The blood clearance of chemotherapeutic drugs such as doxorubicin (Dox) can be extended by incorporation into lipid nanoparticles (LNPs) and further improved by tumor targeting with antibody fragments. We used positron emission tomography (PET) imaging in a murine prostate cancer model to evaluate tumor targeting of LNPs incorporating Dox and antiprostate-specific membrane antigen (PSMA) diabodies. Dox-LNPs were generated by mixing or covalent attachment to water soluble distearoylphosphatidyl ethanolamine-polyethylene glycol (DSPE-PEG)2000. Cu-64 PET imaging was performed with DOTA-conjugated Dox, PEG-LNP, or an anti-PSMA site-specific cysteine-diabody. Since the mixture Dox+PEG-LNP was unstable in serum, further studies utilized Dox covalently bound to LNP ± covalently bound DOTA-cys-diabody (cys-DB)-LNP. Blood clearance of covalent Dox-PEG-LNP was slower than Dox alone or Dox+PEG-LNP. PET imaging of 64Cu-DOTA-Dox-PEG-LNP reached a maximum of 10% ID/g in tumors compared with 3% ID/g of 64Cu-DOTA-Dox, due to the prolonged blood clearance. Mixing 64Cu-DOTA-cys-DB-PEG-LNP with covalent Dox-PEG-LNP gave LNPs containing both drug and tumor targeting cys-DB. The mixed LNPs exhibited increased tumor uptake (15% ID/g) versus untargeted 64Cu-DOTA-Dox-PEG-LNPs (10% ID/g) demonstrating feasibility of the approach. Based on these results, a therapy study with mixed LNPs containing cys-DB-LNP and either Dox-LNP or the antitubulin drug auristatin-LNP showed significant reduction of tumor growth with the auristatin-diabody-LNP mixture, but not the Dox-diabody-LNP mixture.

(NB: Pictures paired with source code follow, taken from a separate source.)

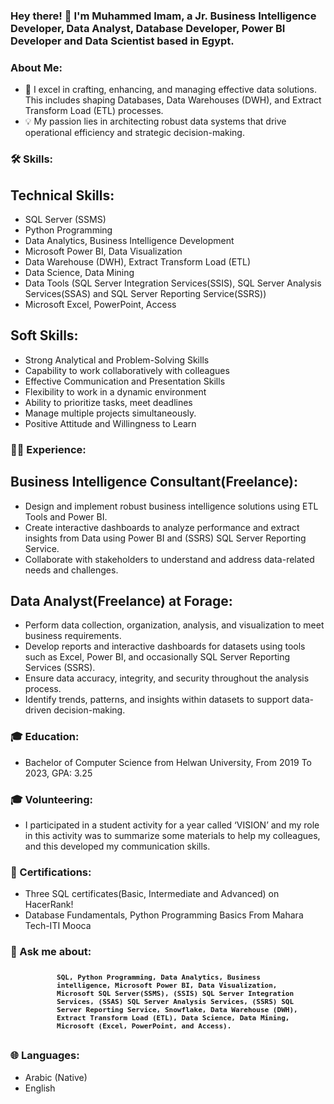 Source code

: ### Hey there! 👋 I'm Muhammed Imam, a Jr. Business Intelligence Developer, Data Analyst, Database Developer, Power BI Developer and Data Scientist based in Egypt.

### About Me:

* 🔭 I excel in crafting, enhancing, and managing effective data solutions. This includes shaping Databases, Data Warehouses (DWH), and Extract Transform Load (ETL) processes.
* 💡 My passion lies in architecting robust data systems that drive operational efficiency and strategic decision-making.

### 🛠️ Skills:

## Technical Skills:

* SQL Server (SSMS)
* Python Programming
* Data Analytics, Business Intelligence Development
* Microsoft Power BI, Data Visualization
* Data Warehouse (DWH), Extract Transform Load (ETL)
* Data Science, Data Mining
* Data Tools (SQL Server Integration Services(SSIS), SQL Server Analysis Services(SSAS) and SQL Server Reporting Service(SSRS))
* Microsoft Excel, PowerPoint, Access

## Soft Skills:

* Strong Analytical and Problem-Solving Skills
* Capability to work collaboratively with colleagues
* Effective Communication and Presentation Skills
* Flexibility to work in a dynamic environment
* Ability to prioritize tasks, meet deadlines
* Manage multiple projects simultaneously.
* Positive Attitude and Willingness to Learn

### 👨‍💻 Experience:

## Business Intelligence Consultant(Freelance):

* Design and implement robust business intelligence solutions using ETL Tools and Power BI.
* Create interactive dashboards to analyze performance and extract insights from Data using Power BI and (SSRS) SQL Server Reporting Service.
* Collaborate with stakeholders to understand and address data-related needs and challenges.

## Data Analyst(Freelance) at Forage:

* Perform data collection, organization, analysis, and visualization to meet business requirements.
* Develop reports and interactive dashboards for datasets using tools such as Excel, Power BI, and occasionally SQL Server Reporting Services (SSRS).
* Ensure data accuracy, integrity, and security throughout the analysis process.
* Identify trends, patterns, and insights within datasets to support data-driven decision-making.

### 🎓 Education:

* Bachelor of Computer Science from Helwan University, From 2019 To 2023, GPA: 3.25

### 🎓 Volunteering:

* I participated in a student activity for a year called ‘VISION’ and my role in this activity was to summarize some materials to help my colleagues, and this developed my communication skills.

### 🚀 Certifications:

* Three SQL certificates(Basic, Intermediate and Advanced) on HacerRank!
* Database Fundamentals, Python Programming Basics From Mahara Tech-ITI Mooca

### 💬 Ask me about:

<pre class="Input" style="
font-size: 13px;
font-weight: bold;
margin-left: 66px;
margin-right: 10px;
margin-top: 10px;
margin-bottom: 5px;
padding: 8px;
overflow:scroll;
"><code>SQL, Python Programming, Data Analytics, Business intelligence, Microsoft Power BI, Data Visualization, Microsoft SQL Server(SSMS), (SSIS) SQL Server Integration Services, (SSAS) SQL Server Analysis Services, (SSRS) SQL Server Reporting Service, Snowflake, Data Warehouse (DWH), Extract Transform Load (ETL), Data Science, Data Mining, Microsoft (Excel, PowerPoint, and Access).</code></pre>

### 🌐 Languages:

* Arabic (Native)
* English

<!--
**Muhammed-Imam/Muhammed-Imam** is a ✨ _special_ ✨ repository because its `README.md` (this file) appears on your GitHub profile.

Here are some ideas to get you started:

- 🔭 I’m currently working on ...
- 🌱 I’m currently learning ...
- 👯 I’m looking to collaborate on ...
- 🤔 I’m looking for help with ...
- 💬 Ask me about ...
- 📫 How to reach me: ...
- 😄 Pronouns: ...
- ⚡ Fun fact: ...
-->
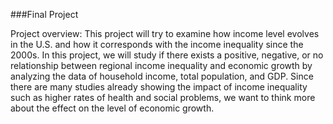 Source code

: ###Final Project

Project overview: This project will try to examine how income level evolves in the U.S. and how it corresponds with the income inequality since the 2000s. In this project, we will study if there exists a positive, negative, or no relationship between regional income inequality and economic growth by analyzing the data of household income, total population, and GDP. Since there are many studies already showing the impact of income inequality such as higher rates of health and social problems, we want to think more about the effect on the level of economic growth.
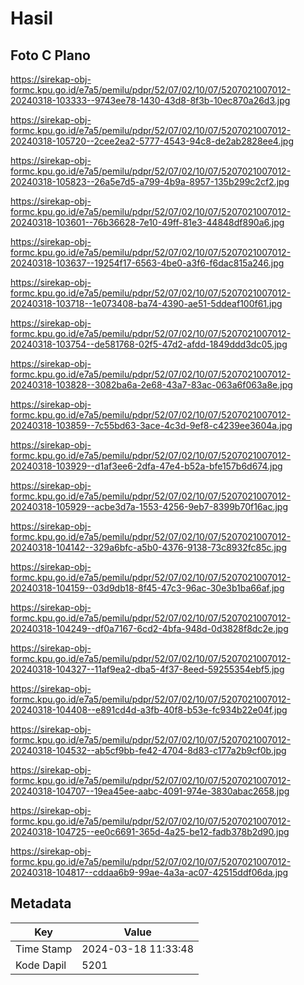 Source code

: # Hasil

## Foto C Plano

https://sirekap-obj-formc.kpu.go.id/e7a5/pemilu/pdpr/52/07/02/10/07/5207021007012-20240318-103333--9743ee78-1430-43d8-8f3b-10ec870a26d3.jpg

https://sirekap-obj-formc.kpu.go.id/e7a5/pemilu/pdpr/52/07/02/10/07/5207021007012-20240318-105720--2cee2ea2-5777-4543-94c8-de2ab2828ee4.jpg

https://sirekap-obj-formc.kpu.go.id/e7a5/pemilu/pdpr/52/07/02/10/07/5207021007012-20240318-105823--26a5e7d5-a799-4b9a-8957-135b299c2cf2.jpg

https://sirekap-obj-formc.kpu.go.id/e7a5/pemilu/pdpr/52/07/02/10/07/5207021007012-20240318-103601--76b36628-7e10-49ff-81e3-44848df890a6.jpg

https://sirekap-obj-formc.kpu.go.id/e7a5/pemilu/pdpr/52/07/02/10/07/5207021007012-20240318-103637--19254f17-6563-4be0-a3f6-f6dac815a246.jpg

https://sirekap-obj-formc.kpu.go.id/e7a5/pemilu/pdpr/52/07/02/10/07/5207021007012-20240318-103718--1e073408-ba74-4390-ae51-5ddeaf100f61.jpg

https://sirekap-obj-formc.kpu.go.id/e7a5/pemilu/pdpr/52/07/02/10/07/5207021007012-20240318-103754--de581768-02f5-47d2-afdd-1849ddd3dc05.jpg

https://sirekap-obj-formc.kpu.go.id/e7a5/pemilu/pdpr/52/07/02/10/07/5207021007012-20240318-103828--3082ba6a-2e68-43a7-83ac-063a6f063a8e.jpg

https://sirekap-obj-formc.kpu.go.id/e7a5/pemilu/pdpr/52/07/02/10/07/5207021007012-20240318-103859--7c55bd63-3ace-4c3d-9ef8-c4239ee3604a.jpg

https://sirekap-obj-formc.kpu.go.id/e7a5/pemilu/pdpr/52/07/02/10/07/5207021007012-20240318-103929--d1af3ee6-2dfa-47e4-b52a-bfe157b6d674.jpg

https://sirekap-obj-formc.kpu.go.id/e7a5/pemilu/pdpr/52/07/02/10/07/5207021007012-20240318-105929--acbe3d7a-1553-4256-9eb7-8399b70f16ac.jpg

https://sirekap-obj-formc.kpu.go.id/e7a5/pemilu/pdpr/52/07/02/10/07/5207021007012-20240318-104142--329a6bfc-a5b0-4376-9138-73c8932fc85c.jpg

https://sirekap-obj-formc.kpu.go.id/e7a5/pemilu/pdpr/52/07/02/10/07/5207021007012-20240318-104159--03d9db18-8f45-47c3-96ac-30e3b1ba66af.jpg

https://sirekap-obj-formc.kpu.go.id/e7a5/pemilu/pdpr/52/07/02/10/07/5207021007012-20240318-104249--df0a7167-6cd2-4bfa-948d-0d3828f8dc2e.jpg

https://sirekap-obj-formc.kpu.go.id/e7a5/pemilu/pdpr/52/07/02/10/07/5207021007012-20240318-104327--11af9ea2-dba5-4f37-8eed-59255354ebf5.jpg

https://sirekap-obj-formc.kpu.go.id/e7a5/pemilu/pdpr/52/07/02/10/07/5207021007012-20240318-104408--e891cd4d-a3fb-40f8-b53e-fc934b22e04f.jpg

https://sirekap-obj-formc.kpu.go.id/e7a5/pemilu/pdpr/52/07/02/10/07/5207021007012-20240318-104532--ab5cf9bb-fe42-4704-8d83-c177a2b9cf0b.jpg

https://sirekap-obj-formc.kpu.go.id/e7a5/pemilu/pdpr/52/07/02/10/07/5207021007012-20240318-104707--19ea45ee-aabc-4091-974e-3830abac2658.jpg

https://sirekap-obj-formc.kpu.go.id/e7a5/pemilu/pdpr/52/07/02/10/07/5207021007012-20240318-104725--ee0c6691-365d-4a25-be12-fadb378b2d90.jpg

https://sirekap-obj-formc.kpu.go.id/e7a5/pemilu/pdpr/52/07/02/10/07/5207021007012-20240318-104817--cddaa6b9-99ae-4a3a-ac07-42515ddf06da.jpg


## Metadata

| Key        | Value               |
| ---------- | ------------------- |
| Time Stamp | 2024-03-18 11:33:48 |
| Kode Dapil | 5201                |



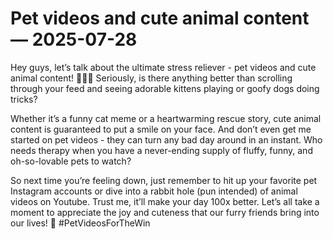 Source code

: # Pet videos and cute animal content — 2025-07-28

Hey guys, let’s talk about the ultimate stress reliever - pet videos and cute animal content! 🐶🐱🐰 Seriously, is there anything better than scrolling through your feed and seeing adorable kittens playing or goofy dogs doing tricks?

Whether it’s a funny cat meme or a heartwarming rescue story, cute animal content is guaranteed to put a smile on your face. And don’t even get me started on pet videos - they can turn any bad day around in an instant. Who needs therapy when you have a never-ending supply of fluffy, funny, and oh-so-lovable pets to watch?

So next time you’re feeling down, just remember to hit up your favorite pet Instagram accounts or dive into a rabbit hole (pun intended) of animal videos on Youtube. Trust me, it’ll make your day 100x better. Let’s all take a moment to appreciate the joy and cuteness that our furry friends bring into our lives! 🐾 #PetVideosForTheWin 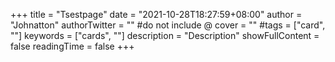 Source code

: +++
title = "Tsestpage"
date = "2021-10-28T18:27:59+08:00"
author = "Johnatton"
authorTwitter = "" #do not include @
cover = ""
#tags = ["card", ""]
keywords = ["cards", ""]
description = "Description"
showFullContent = false
readingTime = false
+++
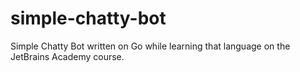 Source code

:# simple-chatty-bot
Simple Chatty Bot written on Go while learning that language on the JetBrains Academy course.
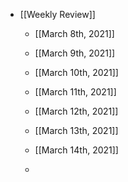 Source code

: - [[Weekly Review]]
	 - [[March 8th, 2021]]

	 - [[March 9th, 2021]]

	 - [[March 10th, 2021]]

	 - [[March 11th, 2021]]

	 - [[March 12th, 2021]]

	 - [[March 13th, 2021]]

	 - [[March 14th, 2021]]

	 - 
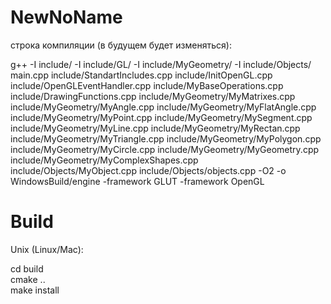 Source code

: # NewNoName

строка компиляции (в будущем будет изменяться):

g++ -I include/ -I include/GL/ -I include/MyGeometry/ -I include/Objects/ main.cpp include/StandartIncludes.cpp include/InitOpenGL.cpp include/OpenGLEventHandler.cpp include/MyBaseOperations.cpp include/DrawingFunctions.cpp include/MyGeometry/MyMatrixes.cpp include/MyGeometry/MyAngle.cpp include/MyGeometry/MyFlatAngle.cpp include/MyGeometry/MyPoint.cpp include/MyGeometry/MySegment.cpp include/MyGeometry/MyLine.cpp include/MyGeometry/MyRectan.cpp include/MyGeometry/MyTriangle.cpp include/MyGeometry/MyPolygon.cpp include/MyGeometry/MyCircle.cpp include/MyGeometry/MyGeometry.cpp include/MyGeometry/MyComplexShapes.cpp include/Objects/MyObject.cpp include/Objects/objects.cpp -O2 -o WindowsBuild/engine -framework GLUT -framework OpenGL

# Build

Unix (Linux/Mac):

cd build <br>cmake .. <br>make install
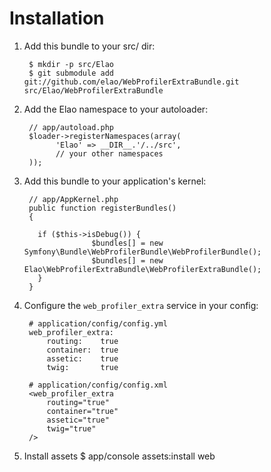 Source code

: Installation
============

  1. Add this bundle to your src/ dir:

          $ mkdir -p src/Elao
          $ git submodule add git://github.com/elao/WebProfilerExtraBundle.git src/Elao/WebProfilerExtraBundle

  2. Add the Elao namespace to your autoloader:

          // app/autoload.php
          $loader->registerNamespaces(array(
                'Elao' => __DIR__.'/../src',
                // your other namespaces
          ));

  3. Add this bundle to your application's kernel:

          // app/AppKernel.php
          public function registerBundles()
          {
	
			if ($this->isDebug()) {
			            $bundles[] = new Symfony\Bundle\WebProfilerBundle\WebProfilerBundle();
			            $bundles[] = new Elao\WebProfilerExtraBundle\WebProfilerExtraBundle();
			}
          }

  4. Configure the `web_profiler_extra` service in your config:

          # application/config/config.yml
          web_profiler_extra:
              routing:    true
              container:  true
              assetic:    true
              twig:       true

          # application/config/config.xml
          <web_profiler_extra
              routing="true"
              container="true"
              assetic="true"
              twig="true"
          />
  5. Install assets
          $ app/console assets:install web

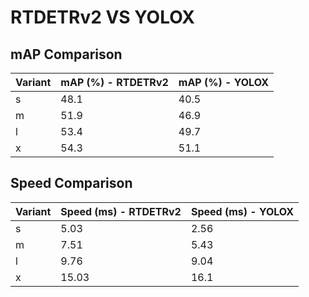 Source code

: ---
---

# RTDETRv2 VS YOLOX

## mAP Comparison

| Variant | mAP (%) - RTDETRv2 | mAP (%) - YOLOX |
| ------- | ------------------ | --------------- |
| s       | 48.1               | 40.5            |
| m       | 51.9               | 46.9            |
| l       | 53.4               | 49.7            |
| x       | 54.3               | 51.1            |

## Speed Comparison

| Variant | Speed (ms) - RTDETRv2 | Speed (ms) - YOLOX |
| ------- | --------------------- | ------------------ |
| s       | 5.03                  | 2.56               |
| m       | 7.51                  | 5.43               |
| l       | 9.76                  | 9.04               |
| x       | 15.03                 | 16.1               |
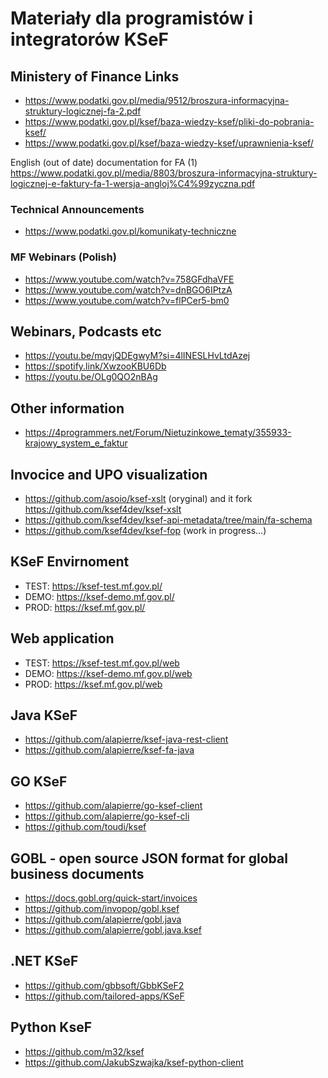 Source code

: # Materiały dla programistów i integratorów KSeF

## Ministery of Finance Links

- https://www.podatki.gov.pl/media/9512/broszura-informacyjna-struktury-logicznej-fa-2.pdf
- https://www.podatki.gov.pl/ksef/baza-wiedzy-ksef/pliki-do-pobrania-ksef/
- https://www.podatki.gov.pl/ksef/baza-wiedzy-ksef/uprawnienia-ksef/

English (out of date) documentation for FA (1) https://www.podatki.gov.pl/media/8803/broszura-informacyjna-struktury-logicznej-e-faktury-fa-1-wersja-angloj%C4%99zyczna.pdf

### Technical Announcements

- https://www.podatki.gov.pl/komunikaty-techniczne

### MF Webinars (Polish)

- https://www.youtube.com/watch?v=758GFdhaVFE
- https://www.youtube.com/watch?v=dnBGO6IPtzA
- https://www.youtube.com/watch?v=flPCer5-bm0

## Webinars, Podcasts etc

- https://youtu.be/mqvjQDEgwyM?si=4lINESLHvLtdAzej
- https://spotify.link/XwzooKBU6Db
- https://youtu.be/OLg0QO2nBAg

## Other information

- https://4programmers.net/Forum/Nietuzinkowe_tematy/355933-krajowy_system_e_faktur

## Invocice and UPO visualization

- https://github.com/asoio/ksef-xslt (oryginal) and it fork https://github.com/ksef4dev/ksef-xslt
- https://github.com/ksef4dev/ksef-api-metadata/tree/main/fa-schema
- https://github.com/ksef4dev/ksef-fop (work in progress...)

## KSeF Envirnoment

- TEST: https://ksef-test.mf.gov.pl/
- DEMO: https://ksef-demo.mf.gov.pl/
- PROD: https://ksef.mf.gov.pl/

## Web application

- TEST: https://ksef-test.mf.gov.pl/web
- DEMO: https://ksef-demo.mf.gov.pl/web
- PROD: https://ksef.mf.gov.pl/web

## Java KSeF 

- https://github.com/alapierre/ksef-java-rest-client
- https://github.com/alapierre/ksef-fa-java

## GO KSeF

- https://github.com/alapierre/go-ksef-client
- https://github.com/alapierre/go-ksef-cli
- https://github.com/toudi/ksef

## GOBL - open source JSON format for global business documents

- https://docs.gobl.org/quick-start/invoices
- https://github.com/invopop/gobl.ksef
- https://github.com/alapierre/gobl.java
- https://github.com/alapierre/gobl.java.ksef

## .NET KSeF

- https://github.com/gbbsoft/GbbKSeF2
- https://github.com/tailored-apps/KSeF

## Python KseF

- https://github.com/m32/ksef
- https://github.com/JakubSzwajka/ksef-python-client
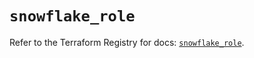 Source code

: # `snowflake_role`

Refer to the Terraform Registry for docs: [`snowflake_role`](https://registry.terraform.io/providers/snowflake-labs/snowflake/0.94.1/docs/resources/role).
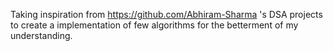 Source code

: Taking inspiration from https://github.com/Abhiram-Sharma 's DSA projects to create a implementation of few algorithms for the betterment of my understanding.
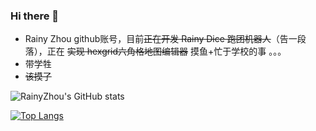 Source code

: ### Hi there 👋
- Rainy Zhou github账号，目前~~正在开发 Rainy Dice 跑团机器人~~（告一段落），正在 ~~实现 hexgrid六角格地图编辑器~~ 摸鱼+忙于学校的事 。。。
- 带学牲
- ~~该摸了~~

![RainyZhou's GitHub stats](https://github-readme-stats.vercel.app/api?username=raininboat&show_icons=true&theme=radical)


[![Top Langs](https://github-readme-stats.vercel.app/api/top-langs?username=raininboat)](https://github.com/anuraghazra/github-readme-stats)


<!--
**raininboat/raininboat** is a ✨ _special_ ✨ repository because its `README.md` (this file) appears on your GitHub profile.

Here are some ideas to get you started:

- 🔭 I’m currently working on ...
- 🌱 I’m currently learning ...
- 👯 I’m looking to collaborate on ...
- 🤔 I’m looking for help with ...
- 💬 Ask me about ...
- 📫 How to reach me: ...
- 😄 Pronouns: ...
- ⚡ Fun fact: ...
-->
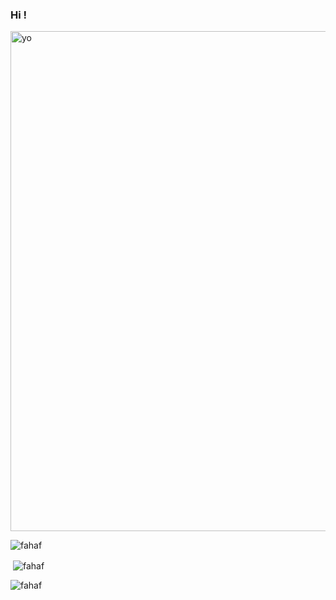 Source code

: ### Hi !


<img align="center" alt="yo" width="800" src="https://i.pinimg.com/originals/22/d2/db/22d2dbe64acdd55a38980e5267a39a1b.gif">

<p align="left"> <img src="https://komarev.com/ghpvc/?username=fahaf&label=Profile%20views&color=0e75b6&style=flat" alt="fahaf" /> </p>


<p>&nbsp;<img align="center" src="https://github-readme-stats.vercel.app/api?username=fahaf&show_icons=true&locale=en" alt="fahaf" /></p>

<p><img align="center" src="https://github-readme-streak-stats.herokuapp.com/?user=fahaf&" alt="fahaf" /></p>
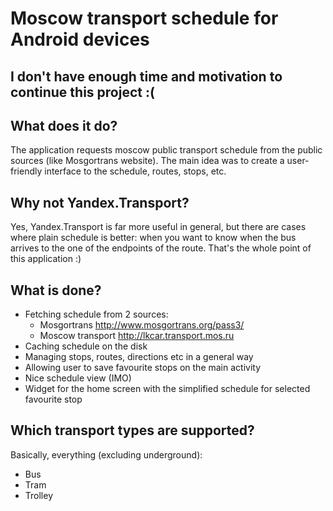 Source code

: # Moscow transport schedule for Android devices

## I don't have enough time and motivation to continue this project :(

## What does it do?
The application requests moscow public transport schedule from the public sources (like Mosgortrans website). The main idea was to create a user-friendly interface to the schedule, routes, stops, etc.

## Why not Yandex.Transport?
Yes, Yandex.Transport is far more useful in general, but there are cases where plain schedule is better: when you want to know when the bus arrives to the one of the endpoints of the route. That's the whole point of this application :)

## What is done?
* Fetching schedule from 2 sources:
  * Mosgortrans http://www.mosgortrans.org/pass3/
  * Moscow transport http://lkcar.transport.mos.ru
* Caching schedule on the disk
* Managing stops, routes, directions etc in a general way
* Allowing user to save favourite stops on the main activity
* Nice schedule view (IMO)
* Widget for the home screen with the simplified schedule for selected favourite stop

## Which transport types are supported?
Basically, everything (excluding underground):
* Bus
* Tram
* Trolley
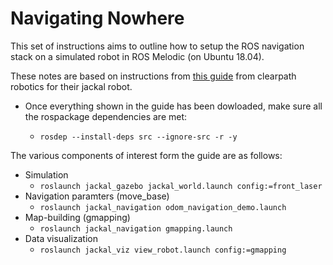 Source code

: # Navigating Nowhere

This set of instructions aims to outline how to setup the ROS navigation stack on a simulated robot in ROS Melodic (on Ubuntu 18.04). 

These notes are based on instructions from [this guide](https://www.clearpathrobotics.com/assets/guides/kinetic/ros/ROS%20Navigation%20Basics.html) from clearpath robotics for their jackal robot.

- Once everything shown in the guide has been dowloaded, make sure all the rospackage dependencies are met:

  - `rosdep --install-deps src --ignore-src -r -y`

The various components of interest form the guide are as follows:
- Simulation
  - `roslaunch jackal_gazebo jackal_world.launch config:=front_laser`
- Navigation paramters (move_base)
  - `roslaunch jackal_navigation odom_navigation_demo.launch`
- Map-building (gmapping)
  - `roslaunch jackal_navigation gmapping.launch`
- Data visualization 
  - `roslaunch jackal_viz view_robot.launch config:=gmapping`
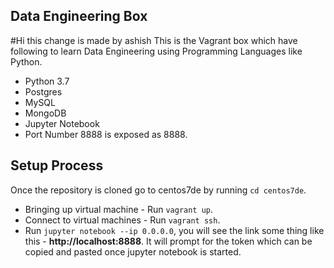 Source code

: ## Data Engineering Box

#Hi this change is made by ashish
This is the Vagrant box which have following to learn Data Engineering using Programming Languages like Python.


* Python 3.7
* Postgres
* MySQL
* MongoDB
* Jupyter Notebook
* Port Number 8888 is exposed as 8888.

## Setup Process

Once the repository is cloned go to centos7de by running `cd centos7de`.

* Bringing up virtual machine - Run `vagrant up`.
* Connect to virtual machines - Run `vagrant ssh`.
* Run `jupyter notebook --ip 0.0.0.0`, you will see the link some thing like this - **http://localhost:8888**. It will prompt for the token which can be copied and pasted once jupyter notebook is started.
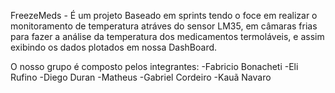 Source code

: FreezeMeds - É um projeto Baseado em sprints tendo o foce em realizar o monitoramento de temperatura atráves do sensor LM35, em câmaras frias para fazer a análise da temperatura dos medicamentos termoláveis, e assim exibindo os dados plotados em nossa DashBoard.

O nosso grupo é composto pelos integrantes:
-Fabricio Bonacheti
-Eli Rufino
-Diego Duran
-Matheus 
-Gabriel Cordeiro
-Kauã Navaro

Improved biodistribution and radioimmunoimaging with poly(ethylene glycol)-DOTA-conjugated anti-CEA diabody.

Diabodies are single chain antibody fragments (scFvs) that spontaneously form bivalent dimers of molecular size 50-55000. Radiolabeled diabodies are almost ideal tumor targeting agents due to their high avidity (bivalent) binding to tumor antigens and small size (50-55000) that leads to improved tumor-to-blood ratio compared to intact antibodies (150000). However, due to their high retention and metabolism in the kidney, radioiodine is the current radiolabel of choice for diabodies since radioiodine is rapidly excreted from the kidney once metabolized. We have previously shown that 111In-DOTA-diabody gives higher tumor uptake in nude mouse xenografts than 125I-diabody, but has extremely high kidney retention since its 111In-labeled metabolites are retained by and only slowly excreted from the kidney. When a diabody is conjugated to a bifunctional PEG-3400 derivative followed by reaction with cysteinyl-DOTA, the resulting product has an apparent molecular size of 75000 and a Stokes radius of 35 angstroms on size exclusion chromatography, compared to a Stokes radius of 25 angstroms for intact diabody. When radiolabeled, the conjugate gives high yields of 111In-labeled product, retains high immunoreactivity, and gives improved biodistributions (30-40%ID/g, 12-48 h) compared to 111In-DOTA-diabody (12-13%ID/g, 6-12 h). We show that the improved biodistribution is due to an increase in Stokes radius caused by the linear PEG-3400 since conjugation of diabody with multiple (PEG)12 linkers followed by reaction with cysteinyl-DOTA does not reduce kidney accumulation. We also show that 111In-cysteinyl-DOTA-PEG3400-diabody gives excellent tumor images in the nude mouse xenograft model and that 125I-PEG3400-diabody gives equivalent images to 125I-minibody (molecular size, 80000), but improved tumor-to-liver ratios, suggesting that this imaging agent can be used to image liver metastases.